_WHAT YOU SHOULD DO_
The data is to be retyped in full, exactly.

[Saved data entries]
▼▼▼
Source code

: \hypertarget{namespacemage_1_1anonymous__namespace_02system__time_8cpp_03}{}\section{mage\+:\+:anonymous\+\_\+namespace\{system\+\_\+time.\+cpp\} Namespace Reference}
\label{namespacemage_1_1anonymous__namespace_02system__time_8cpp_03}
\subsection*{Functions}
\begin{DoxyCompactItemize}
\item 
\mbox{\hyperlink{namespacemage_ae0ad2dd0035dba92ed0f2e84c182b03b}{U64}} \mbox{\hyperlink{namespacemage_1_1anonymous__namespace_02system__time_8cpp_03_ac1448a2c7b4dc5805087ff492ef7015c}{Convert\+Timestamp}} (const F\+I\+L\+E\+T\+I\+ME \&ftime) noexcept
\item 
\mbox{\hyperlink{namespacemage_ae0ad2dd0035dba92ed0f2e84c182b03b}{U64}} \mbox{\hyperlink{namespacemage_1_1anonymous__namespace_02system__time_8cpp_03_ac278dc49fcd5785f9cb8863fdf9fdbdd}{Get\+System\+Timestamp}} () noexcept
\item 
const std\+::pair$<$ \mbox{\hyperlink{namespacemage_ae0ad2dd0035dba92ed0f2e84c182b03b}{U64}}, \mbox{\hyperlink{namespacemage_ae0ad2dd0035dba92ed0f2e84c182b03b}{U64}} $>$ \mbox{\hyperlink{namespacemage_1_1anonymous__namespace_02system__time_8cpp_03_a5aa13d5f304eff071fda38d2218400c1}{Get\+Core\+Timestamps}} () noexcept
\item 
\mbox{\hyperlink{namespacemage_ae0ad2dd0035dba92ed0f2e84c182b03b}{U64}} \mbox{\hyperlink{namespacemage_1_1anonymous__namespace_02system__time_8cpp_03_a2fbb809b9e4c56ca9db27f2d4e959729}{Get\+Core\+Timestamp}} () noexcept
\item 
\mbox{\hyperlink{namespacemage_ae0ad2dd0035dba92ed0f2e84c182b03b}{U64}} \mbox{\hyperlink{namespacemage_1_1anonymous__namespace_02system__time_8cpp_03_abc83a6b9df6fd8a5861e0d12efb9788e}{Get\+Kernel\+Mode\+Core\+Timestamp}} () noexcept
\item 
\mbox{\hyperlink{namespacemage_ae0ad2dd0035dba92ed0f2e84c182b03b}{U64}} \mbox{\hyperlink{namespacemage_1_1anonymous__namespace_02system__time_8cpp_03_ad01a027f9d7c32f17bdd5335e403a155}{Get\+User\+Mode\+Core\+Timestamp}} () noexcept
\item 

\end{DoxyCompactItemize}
▲▲▲
_ANSWER AREA_
Source code

: \hypertarget{namespacemage_1_1anonymous__namespace_02system__time_8cpp_03}{}\section{mage\+:\+:anonymous\+\_\+namespace\{system\+\_\+time.\+cpp\} Namespace Reference}
\label{namespacemage_1_1anonymous__namespace_02system__time_8cpp_03}
\subsection*{Functions}
\begin{DoxyCompactItemize}
\item 
\mbox{\hyperlink{namespacemage_ae0ad2dd0035dba92ed0f2e84c182b03b}{U64}} \mbox{\hyperlink{namespacemage_1_1anonymous__namespace_02system__time_8cpp_03_ac1448a2c7b4dc5805087ff492ef7015c}{Convert\+Timestamp}} (const F\+I\+L\+E\+T\+I\+ME \&ftime) noexcept
\item 
\mbox{\hyperlink{namespacemage_ae0ad2dd0035dba92ed0f2e84c182b03b}{U64}} \mbox{\hyperlink{namespacemage_1_1anonymous__namespace_02system__time_8cpp_03_ac278dc49fcd5785f9cb8863fdf9fdbdd}{Get\+System\+Timestamp}} () noexcept
\item 
const std\+::pair$<$ \mbox{\hyperlink{namespacemage_ae0ad2dd0035dba92ed0f2e84c182b03b}{U64}}, \mbox{\hyperlink{namespacemage_ae0ad2dd0035dba92ed0f2e84c182b03b}{U64}} $>$ \mbox{\hyperlink{namespacemage_1_1anonymous__namespace_02system__time_8cpp_03_a5aa13d5f304eff071fda38d2218400c1}{Get\+Core\+Timestamps}} () noexcept
\item 
\mbox{\hyperlink{namespacemage_ae0ad2dd0035dba92ed0f2e84c182b03b}{U64}} \mbox{\hyperlink{namespacemage_1_1anonymous__namespace_02system__time_8cpp_03_a2fbb809b9e4c56ca9db27f2d4e959729}{Get\+Core\+Timestamp}} () noexcept
\item 
\mbox{\hyperlink{namespacemage_ae0ad2dd0035dba92ed0f2e84c182b03b}{U64}} \mbox{\hyperlink{namespacemage_1_1anonymous__namespace_02system__time_8cpp_03_abc83a6b9df6fd8a5861e0d12efb9788e}{Get\+Kernel\+Mode\+Core\+Timestamp}} () noexcept
\item 
\mbox{\hyperlink{namespacemage_ae0ad2dd0035dba92ed0f2e84c182b03b}{U64}} \mbox{\hyperlink{namespacemage_1_1anonymous__namespace_02system__time_8cpp_03_ad01a027f9d7c32f17bdd5335e403a155}{Get\+User\+Mode\+Core\+Timestamp}} () noexcept
\item 

\end{DoxyCompactItemize}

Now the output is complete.